GCP cloudshellのすゝめ
はじめに
GCPにはcloudshellという無料で使えるterminal環境があります。
Gsuiteに加入していれば、社として共通のcloud terminal環境が作れるということになります。
cloudにterminalが存在することで、いつでもどこでも同じ環境で作業を行うことができます。

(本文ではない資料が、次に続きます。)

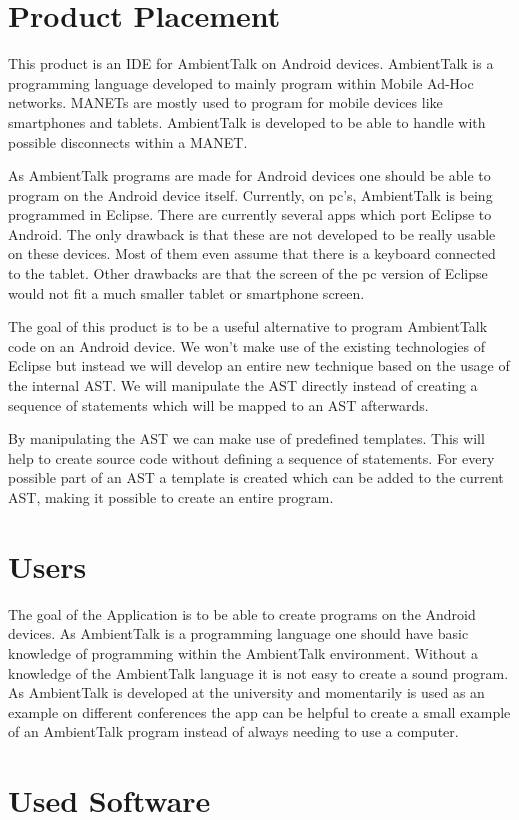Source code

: \documentclass[a4paper,12pt]{report}
\begin{document}
\section{Product Placement}
This product is an IDE for AmbientTalk on Android devices. AmbientTalk is a programming language developed to mainly program within Mobile Ad-Hoc networks. MANETs are mostly used to program
for mobile devices like smartphones and tablets. AmbientTalk is developed to be able to handle with possible disconnects within a MANET.

As AmbientTalk programs are made for Android devices one should be able to program on the Android device itself. Currently, on pc's, AmbientTalk is being programmed in Eclipse. There are currently
several apps which port Eclipse to Android. The only drawback is that these are not developed to be really usable on these devices. Most of them even assume that there is a keyboard connected to the
tablet. Other drawbacks are that the screen of the pc version of Eclipse would not fit a much smaller tablet or smartphone screen.   

The goal of this product is to be a useful alternative to program AmbientTalk code on an Android device. We won't make use of the existing technologies of Eclipse but instead we will develop an entire
new technique based on the usage of the internal AST. We will manipulate the AST directly instead of creating a sequence of statements which will be mapped to an AST afterwards.

By manipulating the AST we can make use of predefined templates. This will help to create source code without defining a sequence of statements. For every possible part of an AST
a template is created which can be added to the current AST, making it possible to create an entire program. 
\section{Users}
The goal of the Application is to be able to create programs on the Android devices. As AmbientTalk is a programming language one should have basic knowledge of programming within the AmbientTalk
environment. Without a knowledge of the AmbientTalk language it is not easy to create a sound program.
As AmbientTalk is developed at the university and momentarily is used as an example on different conferences the app can be helpful to create a small example of an AmbientTalk program instead 
of always needing to use a computer.

\section{Used Software}
\end{document}
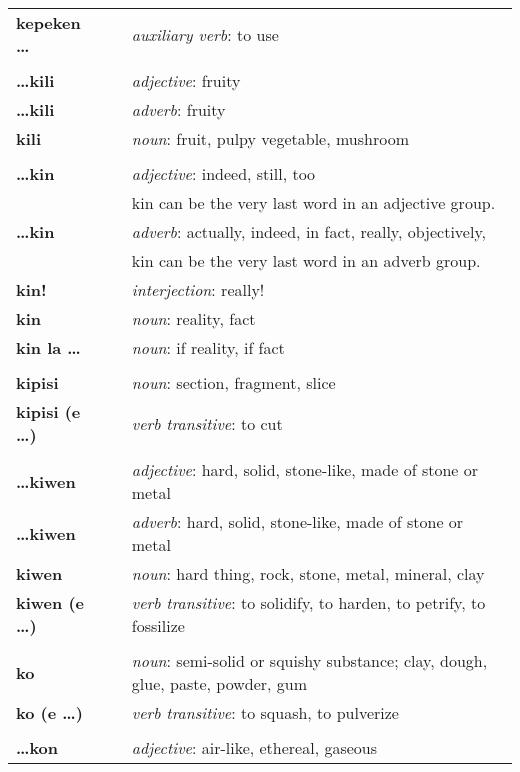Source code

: \begin{supertabular}{p{2,5cm}|ll}
\textbf{kepeken \dots} && \textit{auxiliary verb}: to use \\ 
 && \\ %
\textbf{\dots kili} && \textit{adjective}: fruity \\ 
\textbf{\dots kili} && \textit{adverb}: fruity \\ 
\textbf{kili} && \textit{noun}: fruit, pulpy vegetable, mushroom \\ 
 && \\ %
\textbf{\dots kin} && \textit{adjective}: indeed, still, too \\ && kin can be the very last word in an adjective group. \\ 
\textbf{\dots kin} && \textit{adverb}: actually, indeed, in fact, really, objectively, \\ && kin can be the very last word in an adverb group. \\
\textbf{kin!} && \textit{interjection}: really! \\ 
\textbf{kin} && \textit{noun}: reality, fact \\  
\textbf{kin la \dots} && \textit{noun}: if reality, if fact \\  
 && \\ %
\textbf{kipisi } && \textit{noun}: section, fragment, slice \\ 
\textbf{kipisi (e \dots)} && \textit{verb transitive}: to cut \\ 
 && \\ %
\textbf{\dots kiwen} && \textit{adjective}: hard, solid, stone-like, made of stone or metal \\ 
\textbf{\dots kiwen} && \textit{adverb}: hard, solid, stone-like, made of stone or metal \\ 
\textbf{kiwen} && \textit{noun}: hard thing, rock, stone, metal, mineral, clay \\ 
\textbf{kiwen (e \dots)} && \textit{verb transitive}: to solidify, to harden, to petrify, to fossilize \\ 
 && \\ %
\textbf{ko} && \textit{noun}: semi-solid or squishy substance; clay, dough, glue, paste, powder, gum \\ 
\textbf{ko (e \dots)} && \textit{verb transitive}: to squash, to pulverize \\ 
 && \\ %
\textbf{\dots kon} && \textit{adjective}: air-like, ethereal, gaseous \\ 

\end{supertabular}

本記事では、このGCP cloudshellについて紹介します。
メリット
・terminalの引っ越し作業が今後起きない(はず)
・どのterminalからでも仕事ができる
・セキュリティ的には並の自作cloud terminalよりは強いはず
・gnuとbsdの違いによるコマンドの差異に悩まされずに済む
・ssh先はgcpの回線のため、sshさえできればその先の回線は圧倒的に速い
・sshfsを使えばLocalにmountできる
・Gsuiteを使ってる会社はみんなが特段の設定不要で使える
個人的には、貸与PCがmacなので「gnuとbsdの違いによるコマンドの差異に悩まされずに済む」のはとてもありがたいです。
デメリット
・永続化されるのは$HOMEのみ(と書いてあるが、挙動的には/homeっぽい)
・aptを利用できるものの、aptでインストールしたソフトウェアは端末シャットダウンのたびに消える
・linuxbrewを使って回避できる
・スペックがしょぼい
・ストレージが5GBしかない
・terraform providerが増えるとつらい
・boostモードというのがあり、スペックを一定時間ちょっと積める
・GCPのステータスに依存する
・起動が若干遅い
・回線切れリスク
・tmuxを使って回避できる
・~/.ssh/config の設定で軽減できる(後述)
・logoutして1時間経つとシャットダウン
・tmuxも当然綺麗サッパリ
個人的には、terraformを扱うリポジトリが膨大であることから、ストレージが心許ないです。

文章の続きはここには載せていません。